*** Opening of Task inputs ***

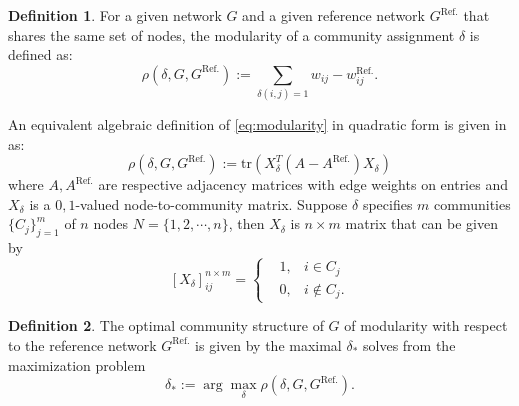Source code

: \documentclass[11pt]{article}
\theoremstyle{definition}
\theoremstyle{definition}
\theoremstyle{definition}
\newtheorem{defn}{Definition}[section]
\theoremstyle{remark}
\theoremstyle{plain}
\begin{document}
\begin{defn}
	For a given network $G$ and a given reference network $G^{\text{Ref.}}$ that shares the same set of nodes, the modularity of a community assignment $\delta$ is defined as:
	\begin{equation}\label{eq:modularity}
		\rho(\delta, G, G^{\text{Ref.}}):=\sum_{\delta(i, j) = 1} w_{ij} - w_{ij}^{\text{Ref.}}.
	\end{equation}

	An equivalent algebraic definition of \eqref{eq:modularity} in quadratic form is given in \cite{fasino2016generalized} as:
	\begin{equation}\label{eq:modularity-algebraic}
		\rho(\delta, G, G^{\text{Ref.}}):= \text{tr}(X_{\delta}^T (A - A^{\text{Ref.}})X_{\delta})
	\end{equation}
	where $A, A^{\text{Ref.}}$ are respective adjacency matrices with edge weights on entries and $X_{\delta}$ is a $0,1$-valued node-to-community matrix. Suppose $\delta$ specifies $m$ communities $\{C_j\}_{j=1}^m$ of $n$ nodes $N=\{1,2,\cdots, n\}$, then $X_{\delta}$ is $n\times m$ matrix that can be given by
	\[
		[X_{\delta}]_{ij}^{n\times m} = \left\{
			\begin{aligned}
				&1, &i\in C_j\\
				&0, &i\notin C_j.
			\end{aligned}
		\right.
	\]
\end{defn}

\begin{defn}
	The optimal community structure of $G$ of modularity with respect to the reference network $G^{\text{Ref.}}$ is given by the maximal $\delta_*$ solves from the maximization problem
	\begin{equation}
		\delta_* := \arg\max_{\delta} \rho(\delta, G, G^{\text{Ref.}}).
	\end{equation}
\end{defn}




\end{document}
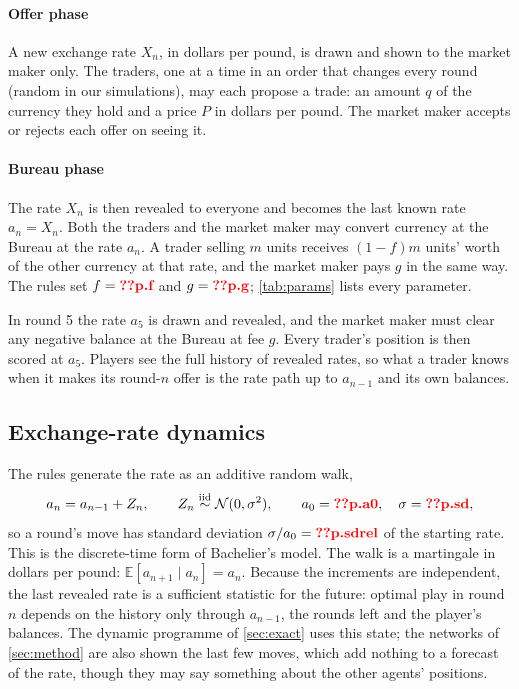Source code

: \documentclass[11pt,a4paper]{article}
\makeatletter
\theoremstyle{plain}
\theoremstyle{definition}
\newcommand{\val}[1]{\ifcsname val@#1\endcsname\csname val@#1\endcsname\else
  \textcolor{red}{\textbf{??\detokenize{#1}}}\PackageWarning{paper}{Missing value #1}\fi}
\newcommand{\E}{\mathbb{E}}
\newcommand{\1}{\mathbf{1}}
\newcommand{\N}{\mathcal{N}}
\makeatother
\begin{document}
\paragraph{Offer phase}
A new exchange rate $X_n$, in dollars per pound, is drawn and shown to the market maker only. The traders, one at a time in an order that changes every round (random in our simulations), may each propose a trade: an amount $q$ of the currency they hold and a price $P$ in dollars per pound. The market maker accepts or rejects each offer on seeing it.

\paragraph{Bureau phase}
The rate $X_n$ is then revealed to everyone and becomes the last known rate $a_n=X_n$. Both the traders and the market maker may convert currency at the Bureau at the rate $a_n$. A trader selling $m$ units receives $(1-f)m$ units' worth of the other currency at that rate, and the market maker pays $g$ in the same way. The rules set $f=\val{p.f}$ and $g=\val{p.g}$; \cref{tab:params} lists every parameter.

In round 5 the rate $a_5$ is drawn and revealed, and the market maker must clear any negative balance at the Bureau at fee $g$. Every trader's position is then scored at $a_5$. Players see the full history of revealed rates, so what a trader knows when it makes its round-$n$ offer is the rate path up to $a_{n-1}$ and its own balances.

\subsection{Exchange-rate dynamics}\label{sec:rate}
The rules generate the rate as an additive random walk,
\begin{equation}\label{eq:walk}
  a_n = a_{n-1} + Z_n,\qquad Z_n\overset{\text{iid}}{\sim}\N(0,\sigma^2),\qquad a_0=\val{p.a0},\quad \sigma=\val{p.sd},
\end{equation}
so a round's move has standard deviation $\sigma/a_0=\val{p.sdrel}$ of the starting rate. This is the discrete-time form of Bachelier's model. The walk is a martingale in dollars per pound: $\E[a_{n+1}\mid a_n]=a_n$. Because the increments are independent, the last revealed rate is a sufficient statistic for the future: optimal play in round $n$ depends on the history only through $a_{n-1}$, the rounds left and the player's balances. The dynamic programme of \cref{sec:exact} uses this state; the networks of \cref{sec:method} are also shown the last few moves, which add nothing to a forecast of the rate, though they may say something about the other agents' positions.
\end{document}
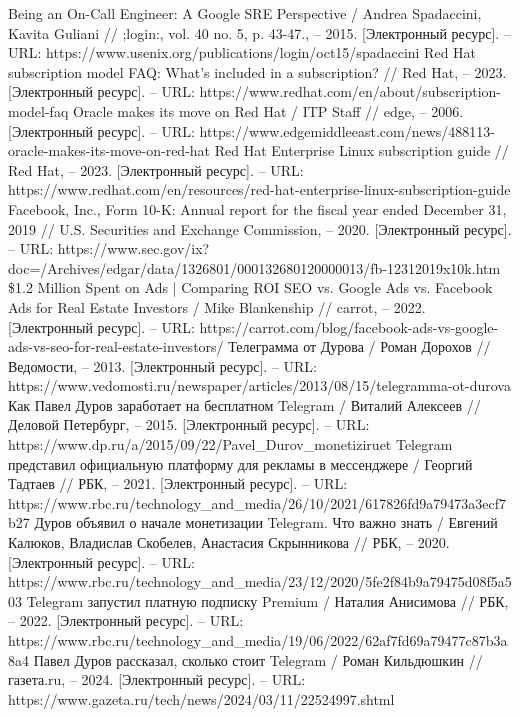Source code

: \documentclass{article}
\begin{document}
\begin{thebibliography}{2}
 Being an On-Call Engineer: A Google SRE Perspective / Andrea Spadaccini, Kavita Guliani // ;login:, vol. 40 no. 5, p. 43-47., – 2015. [Электронный ресурс]. – URL: https://www.usenix.org/publications/login/oct15/spadaccini
 Red Hat subscription model FAQ: What's included in a subscription? // Red Hat, – 2023. [Электронный ресурс]. – URL: https://www.redhat.com/en/about/subscription-model-faq
 Oracle makes its move on Red Hat / ITP Staff // edge, – 2006. [Электронный ресурс]. – URL: https://www.edgemiddleeast.com/news/488113-oracle-makes-its-move-on-red-hat
 Red Hat Enterprise Linux subscription guide // Red Hat, – 2023. [Электронный ресурс]. – URL: https://www.redhat.com/en/resources/red-hat-enterprise-linux-subscription-guide
 Facebook, Inc., Form 10-K: Annual report for the fiscal year ended December 31, 2019 // U.S. Securities and Exchange Commission, – 2020. [Электронный ресурс]. – URL: https://www.sec.gov/ix?doc=/Archives/edgar/data/1326801/000132680120000013/fb-12312019x10k.htm
 \$1.2 Million Spent on Ads | Comparing ROI SEO vs. Google Ads vs. Facebook Ads for Real Estate Investors / Mike Blankenship // carrot, – 2022. [Электронный ресурс]. – URL: https://carrot.com/blog/facebook-ads-vs-google-ads-vs-seo-for-real-estate-investors/
 Телеграмма от Дурова / Роман Дорохов // Ведомости, – 2013. [Электронный ресурс]. – URL: https://www.vedomosti.ru/newspaper/articles/2013/08/15/telegramma-ot-durova
 Как Павел Дуров заработает на бесплатном Telegram / Виталий Алексеев // Деловой Петербург, – 2015. [Электронный ресурс]. – URL: https://www.dp.ru/a/2015/09/22/Pavel\_Durov\_monetiziruet
 Telegram представил официальную платформу для рекламы в мессенджере / Георгий Тадтаев // РБК, – 2021. [Электронный ресурс]. – URL: https://www.rbc.ru/technology\_and\_media/26/10/2021/617826fd9a79473a3ecf7b27
 Дуров объявил о начале монетизации Telegram. Что важно знать / Евгений Калюков, Владислав Скобелев, Анастасия Скрынникова // РБК, – 2020. [Электронный ресурс]. – URL: https://www.rbc.ru/technology\_and\_media/23/12/2020/5fe2f84b9a79475d08f5a503
 Telegram запустил платную подписку Premium / Наталия Анисимова // РБК, – 2022. [Электронный ресурс]. – URL: https://www.rbc.ru/technology\_and\_media/19/06/2022/62af7fd69a79477c87b3a8a4
 Павел Дуров рассказал, сколько стоит Telegram / Роман Кильдюшкин // газета.ru, – 2024. [Электронный ресурс]. – URL: https://www.gazeta.ru/tech/news/2024/03/11/22524997.shtml

\end{thebibliography}
\end{document}
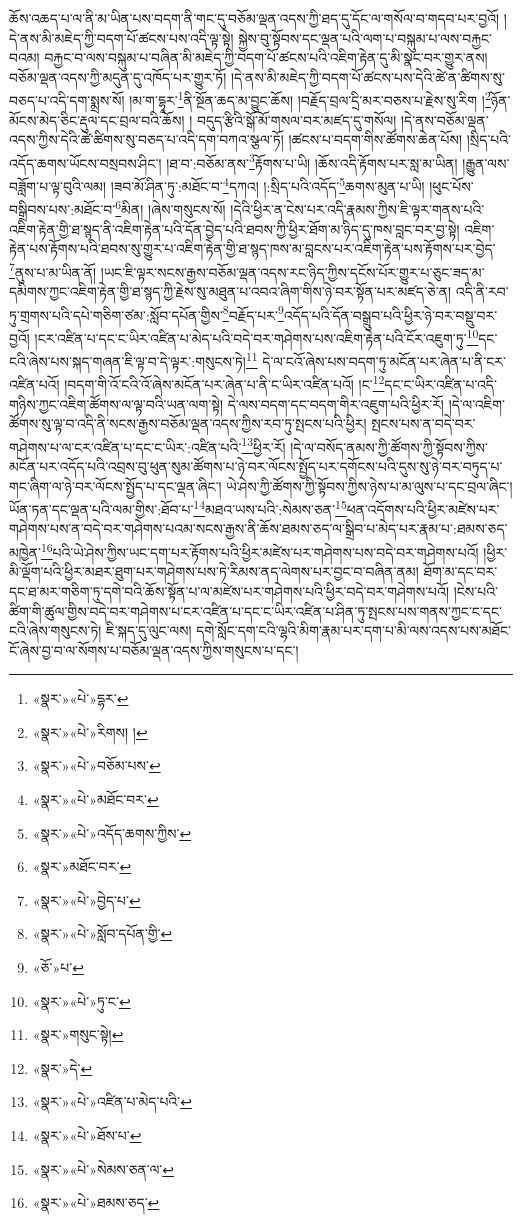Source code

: ཆོས་འཆད་པ་ལ་ནི་མ་ཡིན་པས་བདག་ནི་གང་དུ་བཅོམ་ལྡན་འདས་ཀྱི་ཐད་དུ་དོང་ལ་གསོལ་བ་གདབ་པར་བྱའོ། །དེ་ནས་མི་མཇེད་ཀྱི་བདག་པོ་ཚངས་པས་འདི་ལྟ་སྟེ། སྐྱེས་བུ་སྟོབས་དང་ལྡན་པའི་ལག་པ་བསྐུམ་པ་ལས་བརྐྱང་བའམ། བརྐྱང་བ་ལས་བསྐུམ་པ་བཞིན་མི་མཇེད་ཀྱི་བདག་པོ་ཚངས་པའི་འཇིག་རྟེན་དུ་མི་སྣང་བར་གྱུར་ནས། བཅོམ་ལྡན་འདས་ཀྱི་མདུན་དུ་འཁོད་པར་གྱུར་ཏོ། །དེ་ནས་མི་མཇེད་ཀྱི་བདག་པོ་ཚངས་པས་དེའི་ཚེ་ན་ཚིགས་སུ་བཅད་པ་འདི་དག་སྨྲས་སོ། །མ་ག་དྷཱར་\footnote{«སྣར་»«པེ་»དྷར་}ནི་སྔོན་ཆད་མ་བྱུང་ཆོས། །བརྗོད་བྲལ་དྲི་མར་བཅས་པ་རྗེས་སུ་རིག །\footnote{«སྣར་»«པེ་»རིགས། །}ཉོན་མོངས་མེད་ཅིང་རྡུལ་དང་བྲལ་བའི་ཆོས། །
བདུད་རྩིའི་སྒོ་མོ་གསལ་བར་མཛད་དུ་གསོལ། །དེ་ནས་བཅོམ་ལྡན་འདས་ཀྱིས་དེའི་ཚེ་ཚིགས་སུ་བཅད་པ་འདི་དག་བཀའ་སྩལ་ཏོ། །ཚངས་པ་བདག་གིས་ཚོགས་ཆེན་པོས། །སྲིད་པའི་འདོད་ཆགས་ཡོངས་བསྲབས་ཤིང་། །ཐ་བ་:བཅོམ་ནས་\footnote{«སྣར་»«པེ་»བཅོམ་པས་}རྟོགས་པ་ཡི། །ཆོས་འདི་རྟོགས་པར་སླ་མ་ཡིན། །རྒྱུན་ལས་བཟློག་པ་ལྟ་བུའི་ལམ། །ཟབ་མོ་ཤིན་ཏུ་:མཐོང་བ་\footnote{«སྣར་»«པེ་»མཐོང་བར་}དཀའ། །:སྲིད་པའི་འདོད་\footnote{«སྣར་»«པེ་»འདོད་ཆགས་ཀྱིས་}ཆགས་མུན་པ་ཡི། །ཕུང་པོས་བསྒྲིབས་པས་:མཐོང་བ་\footnote{«སྣར་»མཐོང་བར་}མིན། །ཞེས་གསུངས་སོ། །དེའི་ཕྱིར་ན་ངེས་པར་འདི་རྣམས་ཀྱིས་ཇི་ལྟར་གནས་པའི་འཇིག་རྟེན་གྱི་ཐ་སྙད་ནི་འཇིག་རྟེན་པའི་དོན་བྱེད་པའི་ཐབས་ཀྱི་ཕྱིར་ཐོག་མ་ཉིད་དུ་ཁས་བླང་བར་བྱ་སྟེ། འཇིག་རྟེན་པས་རྟོགས་པའི་ཐབས་སུ་གྱུར་པ་འཇིག་རྟེན་གྱི་ཐ་སྙད་ཁས་མ་བླངས་པར་འཇིག་རྟེན་པས་རྟོགས་པར་བྱེད་\footnote{«སྣར་»«པེ་»བྱེད་པ་}ནུས་པ་མ་ཡིན་ནོ། །ཡང་ཇི་ལྟར་སངས་རྒྱས་བཅོམ་ལྡན་འདས་རང་ཉིད་ཀྱིས་དངོས་པོར་གྱུར་པ་ཅུང་ཟད་མ་དམིགས་ཀྱང་འཇིག་རྟེན་གྱི་ཐ་སྙད་ཀྱི་རྗེས་སུ་མཐུན་པ་འབའ་ཞིག་གིས་ཉེ་བར་སྟོན་པར་མཛད་ཅེ་ན། འདི་ནི་རབ་ཏུ་གྲགས་པའི་དཔེ་གཅིག་ཙམ་:སློབ་དཔོན་གྱིས་\footnote{«སྣར་»«པེ་»སློབ་དཔོན་གྱི་}བརྗོད་པར་\footnote{«ཅོ་»པ་}འདོད་པའི་དོན་བསྒྲུབ་པའི་ཕྱིར་ཉེ་བར་བསྡུ་བར་བྱའོ། །ངར་འཛིན་པ་དང་ང་ཡིར་འཛིན་པ་མེད་པའི་བདེ་བར་གཤེགས་པས་འཇིག་རྟེན་པའི་ངོར་འཇུག་ཏུ་\footnote{«སྣར་»«པེ་»ཏུ་ང་}དང་ངའི་ཞེས་པས་སྐད་གཞན་ཇི་ལྟ་བ་དེ་ལྟར་:གསུངས་ཏེ།\footnote{«སྣར་»གསུང་སྟེ།} དེ་ལ་ངའོ་ཞེས་པས་བདག་ཏུ་མངོན་པར་ཞེན་པ་ནི་ངར་འཛིན་པའོ། །བདག་གི་འོ་ངའི་འོ་ཞེས་མངོན་པར་ཞེན་པ་ནི་ང་ཡིར་འཛིན་པའོ། །ང་\footnote{«སྣར་»དེ་}དང་ང་ཡིར་འཛིན་པ་འདི་གཉིས་ཀྱང་འཇིག་ཚོགས་ལ་ལྟ་བའི་ཡན་ལག་སྟེ། དེ་ལས་བདག་དང་བདག་གིར་འཇུག་པའི་ཕྱིར་རོ། །དེ་ལ་འཇིག་ཚོགས་སུ་ལྟ་བ་འདི་ནི་སངས་རྒྱས་བཅོམ་ལྡན་འདས་ཀྱིས་རབ་ཏུ་སྤངས་པའི་ཕྱིར། སྤངས་པས་ན་བདེ་བར་གཤེགས་པ་ལ་ངར་འཛིན་པ་དང་ང་ཡིར་:འཛིན་པའི་\footnote{«སྣར་»«པེ་»འཛིན་པ་མེད་པའི་}ཕྱིར་རོ། །དེ་ལ་བསོད་ནམས་ཀྱི་ཚོགས་ཀྱི་སྟོབས་ཀྱིས་མངོན་པར་འདོད་པའི་འབྲས་བུ་ཕུན་སུམ་ཚོགས་པ་ཉེ་བར་ལོངས་སྤྱོད་པར་དགོངས་པའི་དུས་སུ་ཉེ་བར་བཏུད་པ་གང་ཞིག་ལ་ཉེ་བར་ལོངས་སྤྱོད་པ་དང་ལྡན་ཞིང་། ཡེ་ཤེས་ཀྱི་ཚོགས་ཀྱི་སྟོབས་ཀྱིས་ཉེས་པ་མ་ལུས་པ་དང་བྲལ་ཞིང་། ཡོན་ཏན་དང་ལྡན་པའི་ལམ་གྱིས་:ཐོབ་པ་\footnote{«སྣར་»«པེ་»ཐོས་པ་}མཐའ་ཡས་པའི་:སེམས་ཅན་\footnote{«སྣར་»«པེ་»སེམས་ཅན་ལ་}ཕན་འདོགས་པའི་ཕྱིར་མཛེས་པར་གཤེགས་པས་ན་བདེ་བར་གཤེགས་པའམ་སངས་རྒྱས་ནི་ཆོས་ཐམས་ཅད་ལ་སྒྲིབ་པ་མེད་པར་རྣམ་པ་:ཐམས་ཅད་མཁྱེན་\footnote{«སྣར་»«པེ་»ཐམས་ཅད་}པའི་ཡེ་ཤེས་ཀྱིས་ཡང་དག་པར་རྟོགས་པའི་ཕྱིར་མཛེས་པར་གཤེགས་པས་བདེ་བར་གཤེགས་པའོ། །ཕྱིར་མི་ལྡོག་པའི་ཕྱིར་མཐར་ཐུག་པར་གཤེགས་པས་ཏེ་རིམས་ནད་ལེགས་པར་བྱང་བ་བཞིན་ནམ། ཐོག་མ་དང་བར་དང་ཐ་མར་གཅིག་ཏུ་དགེ་བའི་ཆོས་སྟོན་པ་ལ་མཛེས་པར་གཤེགས་པའི་ཕྱིར་བདེ་བར་གཤེགས་པའོ། །ངེས་པའི་ཚིག་གི་ཚུལ་གྱིས་བདེ་བར་གཤེགས་པ་ངར་འཛིན་པ་དང་ང་ཡིར་འཛིན་པ་ཤིན་ཏུ་སྤངས་པས་གནས་ཀྱང་ང་དང་ངའི་ཞེས་གསུངས་ཏེ། ཇི་སྐད་དུ་ལུང་ལས། དགེ་སློང་དག་ངའི་ལྷའི་མིག་རྣམ་པར་དག་པ་མི་ལས་འདས་པས་མཐོང་ངོ་ཞེས་བྱ་བ་ལ་སོགས་པ་བཅོམ་ལྡན་འདས་ཀྱིས་གསུངས་པ་དང་།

*** Close of Task inputs ***

> [Task instructions]:
Using the listing above, show each line with the word "begin" in it.

> [Exercise output]:
\begin{document}
\begin{defn}
	\begin{equation}\label{eq:modularity}
	\begin{equation}\label{eq:modularity-algebraic}
			\begin{aligned}
\begin{defn}
	\begin{equation}
\begin{document}
\begin{equation}\label{eq:walk}
\begin{document}
\begin{thebibliography}{2}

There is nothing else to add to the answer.